Wachs Wants Homes Shielded From Road Noise
Noting a proliferation of new homes along Los Angeles’ noisy freeways, City Councilman Joel Wachs proposed Monday that developers be required to erect sound walls or other noise-deadening devices when such housing is built.
Wachs, who has faced criticism from residents of a North Hollywood neighborhood suffering from Hollywood Freeway noise, said he would introduce his motion in the City Council today.
The state Department of Transportation has built nearly 100 sound walls in the past decade to protect homes beset by freeway din, but it will not construct walls to protect homes built after a freeway is constructed.
“We have to stop building these homes without protecting those who will buy them,” said Wachs, who added that his northeast San Fernando Valley district has many development projects proposed and under construction along freeways.
Developers “have used up much of the good land,” he said, “and now more and more they are building along freeways on sites that were considered undesirable, so something ought to be done.”
Wachs’ motion also urges the city to help those living along freeways who do not qualify for a Caltrans wall because the freeway predates their homes.
But he said he “wasn’t quite sure yet” where money would come from to help such residents.
Wachs said he was unsure whether his measure should be applied to condominiums and apartments or only to single-family houses.
Caltrans engineer William Minter, who oversees sound wall construction in Southern California, said that of all the cities in the region, “Los Angeles seems to be the most lax in requiring developers to protect homes from noise.”

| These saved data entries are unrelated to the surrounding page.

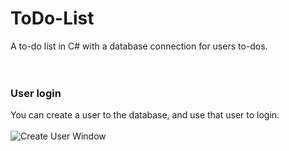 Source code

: # ToDo-List
A to-do list in C# with a database connection for users to-dos.
<br><br><br>
### User login
You can create a user to the database, and use that user to login.<br><br>
![Create User Window](https://i.gyazo.com/8e1ddd8db20a3d6464379a5399d1daec.png?raw=true)
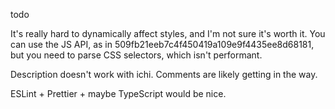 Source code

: todo

It's really hard to dynamically affect styles, and I'm not sure it's worth it. You can use the JS API, as in 509fb21eeb7c4f450419a109e9f4435ee8d68181, but you need to parse CSS selectors, which isn't performant.

Description doesn't work with ichi. Comments are likely getting in the way.

ESLint + Prettier + maybe TypeScript would be nice.
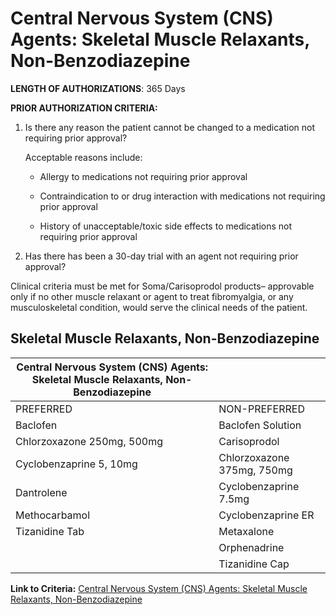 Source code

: # Central Nervous System (CNS) Agents: Skeletal Muscle Relaxants, Non-Benzodiazepine

**LENGTH OF AUTHORIZATIONS**: 365 Days

**PRIOR AUTHORIZATION CRITERIA:**

1. Is there any reason the patient cannot be changed to a medication not requiring prior approval?

    Acceptable reasons include:

    - Allergy to medications not requiring prior approval

    - Contraindication to or drug interaction with medications not requiring prior approval

    - History of unacceptable/toxic side effects to medications not requiring prior approval

2. Has there has been a 30-day trial with an agent not requiring prior approval?

Clinical criteria must be met for Soma/Carisoprodol products– approvable only if no other muscle relaxant or agent to treat fibromyalgia, or any musculoskeletal condition, would serve the clinical needs of the patient.

## Skeletal Muscle Relaxants, Non-Benzodiazepine

| Central Nervous System (CNS) Agents: Skeletal Muscle Relaxants, Non-Benzodiazepine  |                                           |
|-------------------------------------------------------------------------------------|-------------------------------------------|
| PREFERRED                                                                           | NON-PREFERRED                             |
| Baclofen                                                                            | Baclofen Solution                         |
| Chlorzoxazone 250mg, 500mg                                                          | Carisoprodol                              |
| Cyclobenzaprine 5, 10mg                                                             | Chlorzoxazone 375mg, 750mg                |
| Dantrolene                                                                          | Cyclobenzaprine 7.5mg                     |
| Methocarbamol                                                                       | Cyclobenzaprine ER                        |
| Tizanidine Tab                                                                      | Metaxalone                                |
|                                                                                     | Orphenadrine                              |
|                                                                                     | Tizanidine Cap                            |

**Link to Criteria:** [Central Nervous System (CNS) Agents: Skeletal Muscle Relaxants, Non-Benzodiazepine](https://pharmacy.medicaid.ohio.gov/sites/default/files/20220415_UPDL_Criteria_FINAL_.pdf#page=43)
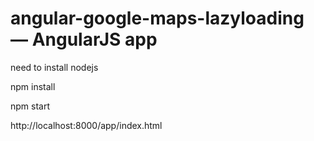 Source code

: # angular-google-maps-lazyloading — AngularJS app

 need to install nodejs

   npm install

   npm start

   http://localhost:8000/app/index.html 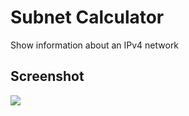 <h1>Subnet Calculator</h1>
<p>Show information about an IPv4 network</p>
<h2>Screenshot</h2>
<img src="Subnet_Calculator/img/Screenshot.png"/> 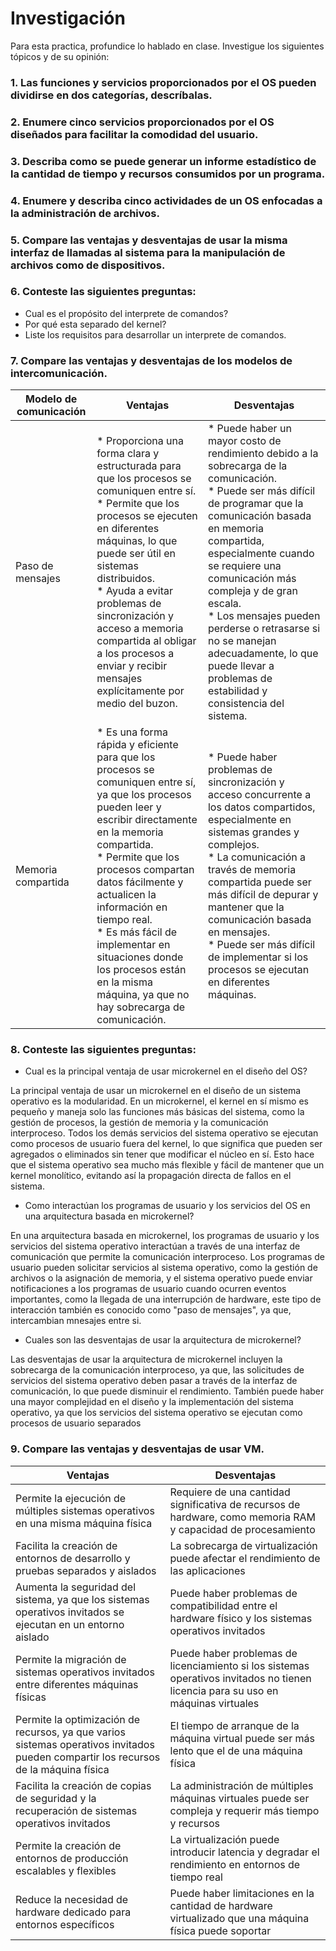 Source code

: # Investigación
Para esta practica, profundice lo hablado en clase. Investigue los siguientes tópicos y de su opinión:
### 1. Las funciones y servicios proporcionados por el OS pueden dividirse en dos categorías, descríbalas.
### 2. Enumere cinco servicios proporcionados por el OS diseñados para facilitar la comodidad del usuario.
### 3. Describa como se puede generar un informe estadístico de la cantidad de tiempo y recursos consumidos por un programa.
### 4. Enumere y describa cinco actividades de un OS enfocadas a la administración de archivos.
### 5. Compare las ventajas y desventajas de usar la misma interfaz de llamadas al sistema para la manipulación de archivos como de dispositivos.
### 6. Conteste las siguientes preguntas:
* Cual es el propósito del interprete de comandos?
* Por qué esta separado del kernel?
* Liste los requisitos para desarrollar un interprete de comandos.
### 7. Compare las ventajas y desventajas de los modelos de intercomunicación.

| Modelo de comunicación | Ventajas | Desventajas |
| --- | --- | --- |
| Paso de mensajes | * Proporciona una forma clara y estructurada para que los procesos se comuniquen entre sí. <br /> * Permite que los procesos se ejecuten en diferentes máquinas, lo que puede ser útil en sistemas distribuidos. <br /> * Ayuda a evitar problemas de sincronización y acceso a memoria compartida al obligar a los procesos a enviar y recibir mensajes explícitamente por medio del buzon. | * Puede haber un mayor costo de rendimiento debido a la sobrecarga de la comunicación. <br /> * Puede ser más difícil de programar que la comunicación basada en memoria compartida, especialmente cuando se requiere una comunicación más compleja y de gran escala. <br /> * Los mensajes pueden perderse o retrasarse si no se manejan adecuadamente, lo que puede llevar a problemas de estabilidad y consistencia del sistema. |
| Memoria compartida | * Es una forma rápida y eficiente para que los procesos se comuniquen entre sí, ya que los procesos pueden leer y escribir directamente en la memoria compartida. <br /> * Permite que los procesos compartan datos fácilmente y actualicen la información en tiempo real. <br /> * Es más fácil de implementar en situaciones donde los procesos están en la misma máquina, ya que no hay sobrecarga de comunicación. | * Puede haber problemas de sincronización y acceso concurrente a los datos compartidos, especialmente en sistemas grandes y complejos. <br /> * La comunicación a través de memoria compartida puede ser más difícil de depurar y mantener que la comunicación basada en mensajes. <br /> * Puede ser más difícil de implementar si los procesos se ejecutan en diferentes máquinas. |


### 8. Conteste las siguientes preguntas:
* Cual es la principal ventaja de usar microkernel en el diseño del OS?

La principal ventaja de usar un microkernel en el diseño de un sistema operativo es la modularidad. En un microkernel, el kernel en sí mismo es pequeño y maneja solo las funciones más básicas del sistema, como la gestión de procesos, la gestión de memoria y la comunicación interproceso. Todos los demás servicios del sistema operativo se ejecutan como procesos de usuario fuera del kernel, lo que significa que pueden ser agregados o eliminados sin tener que modificar el núcleo en sí. Esto hace que el sistema operativo sea mucho más flexible y fácil de mantener que un kernel monolítico, evitando así la propagación directa de fallos en el sistema.

* Como interactúan los programas de usuario y los servicios del OS en una arquitectura basada en microkernel?

En una arquitectura basada en microkernel, los programas de usuario y los servicios del sistema operativo interactúan a través de una interfaz de comunicación que permite la comunicación interproceso. Los programas de usuario pueden solicitar servicios al sistema operativo, como la gestión de archivos o la asignación de memoria, y el sistema operativo puede enviar notificaciones a los programas de usuario cuando ocurren eventos importantes, como la llegada de una interrupción de hardware, este tipo de interacción también es conocido como "paso de mensajes", ya que, intercambian mnesajes entre si.

* Cuales son las desventajas de usar la arquitectura de microkernel?

Las desventajas de usar la arquitectura de microkernel incluyen la sobrecarga de la comunicación interproceso, ya que, las solicitudes de servicios del sistema operativo deben pasar a través de la interfaz de comunicación, lo que puede disminuir el rendimiento. También puede haber una mayor complejidad en el diseño y la implementación del sistema operativo, ya que los servicios del sistema operativo se ejecutan como procesos de usuario separados

### 9. Compare las ventajas y desventajas de usar VM.

| Ventajas | Desventajas |
| --- | --- |
| Permite la ejecución de múltiples sistemas operativos en una misma máquina física | Requiere de una cantidad significativa de recursos de hardware, como memoria RAM y capacidad de procesamiento |
| Facilita la creación de entornos de desarrollo y pruebas separados y aislados | La sobrecarga de virtualización puede afectar el rendimiento de las aplicaciones |
| Aumenta la seguridad del sistema, ya que los sistemas operativos invitados se ejecutan en un entorno aislado | Puede haber problemas de compatibilidad entre el hardware físico y los sistemas operativos invitados |
| Permite la migración de sistemas operativos invitados entre diferentes máquinas físicas | Puede haber problemas de licenciamiento si los sistemas operativos invitados no tienen licencia para su uso en máquinas virtuales |
| Permite la optimización de recursos, ya que varios sistemas operativos invitados pueden compartir los recursos de la máquina física | El tiempo de arranque de la máquina virtual puede ser más lento que el de una máquina física |
| Facilita la creación de copias de seguridad y la recuperación de sistemas operativos invitados | La administración de múltiples máquinas virtuales puede ser compleja y requerir más tiempo y recursos |
| Permite la creación de entornos de producción escalables y flexibles | La virtualización puede introducir latencia y degradar el rendimiento en entornos de tiempo real |
| Reduce la necesidad de hardware dedicado para entornos específicos | Puede haber limitaciones en la cantidad de hardware virtualizado que una máquina física puede soportar |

“Other cities seem to have no trouble fixing such requirements” through the power given municipalities under the state environmental protection laws, he said.
A developer in Pomona was recently required by that city to build a 22-foot-high wall along the San Bernardino Freeway, Minter said. And many developers have voluntarily built walls or earthen berms to protect residents.
Timothy Taylor, who heads the Los Angeles Building and Safety Department’s Building Bureau, said he sees “sound wall or soundproofing requirements for some new developments, but city planners certainly don’t require them on all projects along freeways.”
In addition to the walls already built, Caltrans has identified 180 neighborhoods where noise levels are high enough to qualify for a wall, Minter said.
Depending on the amount of money appropriated by the state Legislature, Caltrans could complete the list within 10 to 20 years, he said.
Wachs’ proposal “won’t do a thing for us,” complained Robert Brice, who heads a group of residents along Babcock Avenue in North Hollywood, just east of the Hollywood Freeway, whose houses were built in 1979, 11 years after the freeway was opened.
Brice said that, at the time they bought their homes, he and his neighbors “didn’t realize how noisy it was and also didn’t know the full health effects of long-term living in high noise.”
Caltrans recently estimated that it would cost $13,000 per house to protect the 30 houses in his neighborhood from freeway noise.